• [EXERCISE INPUT]:
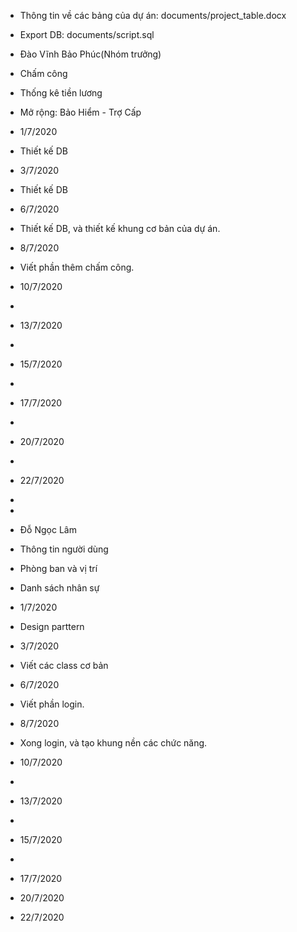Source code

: 
- Thông tin về các bảng của dự án: documents/project_table.docx
- Export DB: documents/script.sql
- Đào Vĩnh Bảo Phúc(Nhóm trưởng)
- Chấm công
- Thống kê tiền lương
- Mở rộng: Bảo Hiểm - Trợ Cấp
- 1/7/2020
- Thiết kế DB
- 3/7/2020
- Thiết kế DB
- 6/7/2020
- Thiết kế DB, và thiết kế khung cơ bản của dự án.
- 8/7/2020
- Viết phần thêm chấm công.
- 10/7/2020
- 
- 13/7/2020
- 
- 15/7/2020
- 
- 17/7/2020
- 
- 20/7/2020
- 
- 22/7/2020
- 
- 
- Đỗ Ngọc Lâm
- Thông tin người dùng
- Phòng ban và vị trí
- Danh sách nhân sự
- 1/7/2020
- Design parttern
- 3/7/2020
- Viết các class cơ bản
- 6/7/2020
- Viết phần login.
- 8/7/2020
- Xong login, và tạo khung nền các chức năng.
- 10/7/2020
- 
- 13/7/2020
- 
- 15/7/2020
- 
- 17/7/2020

- 20/7/2020

- 22/7/2020
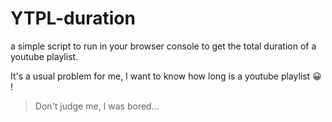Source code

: # YTPL-duration
a simple script to run in your browser console to get the total duration of a youtube playlist.

It's a usual problem for me, I want to know how long is a youtube playlist :grinning: !

> Don't judge me, I was bored...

• [REQUIREMENT]: Your answer should consist of copies of the lines above that include the string "duration".

• [EXERCISE OUTPUT]:
: # YTPL-duration
a simple script to run in your browser console to get the total duration of a youtube playlist.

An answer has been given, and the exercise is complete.